Ensuring the authenticity of food is a rapidly emerging issue, especially in regard to high-value products that are marketed through increasingly complex global food chains. With the ever-increasing potential for mislabeling, fraud and adulteration, governments are increasingly having to invest in, and assure, the authenticity of foods in international trade. This is particularly the case for manuka honey, an iconic New Zealand food product. We show how the authenticity of a specific type of honey can be determined using a combination of chemicals derived from nectar and DNA derived from pollen. We employ an inter-disciplinary approach to evaluate a selection of authenticity markers, followed by classification modelling to produce criteria that consistently identify manuka honey from New Zealand. The outcome of our work provides robust identification criteria that can be applied in a regulatory setting to authenticate a high-value natural food. Our approach can transfer to other foods where assurance of authenticity must take into account a high level of natural variability.

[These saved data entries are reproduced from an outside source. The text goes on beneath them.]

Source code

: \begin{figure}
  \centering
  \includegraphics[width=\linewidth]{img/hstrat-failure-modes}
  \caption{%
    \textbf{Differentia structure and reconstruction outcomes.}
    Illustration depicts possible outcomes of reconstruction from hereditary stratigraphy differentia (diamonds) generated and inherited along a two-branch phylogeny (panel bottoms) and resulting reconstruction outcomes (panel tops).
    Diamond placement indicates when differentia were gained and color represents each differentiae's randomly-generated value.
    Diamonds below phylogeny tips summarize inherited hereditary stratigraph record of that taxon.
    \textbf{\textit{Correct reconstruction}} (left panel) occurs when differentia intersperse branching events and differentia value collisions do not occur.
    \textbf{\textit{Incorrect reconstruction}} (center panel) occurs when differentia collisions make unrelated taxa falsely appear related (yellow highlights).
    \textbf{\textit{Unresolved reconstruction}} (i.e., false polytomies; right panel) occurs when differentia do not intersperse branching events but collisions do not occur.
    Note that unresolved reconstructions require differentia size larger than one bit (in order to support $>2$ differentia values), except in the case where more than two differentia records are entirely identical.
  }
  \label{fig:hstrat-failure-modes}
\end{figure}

Food authentication: combining markers to help verify a specialty honey

High value speciality food products are threatened by mislabeling, fraud, and adulteration, which calls for practical authentication measures. Research led by the Ministry for Primary Industries in New Zealand was used to develop an analytical strategy that combines four chemicals and a DNA marker to authenticate mānuka honey, a speciality export from New Zealand. They found that a combination of chemicals from the mānuka plants nectar and species-specific DNA from mānuka pollen could be used as authenticity markers, when tested against a variety of plant and honey samples. Based on quantitative measurements of the markers, they used a classification modelling method to establish the identification criteria for both monofloral and multifloral mānuka honey. Combining multiple marker data and statistical classification analysis may also help develop other food authentication measures.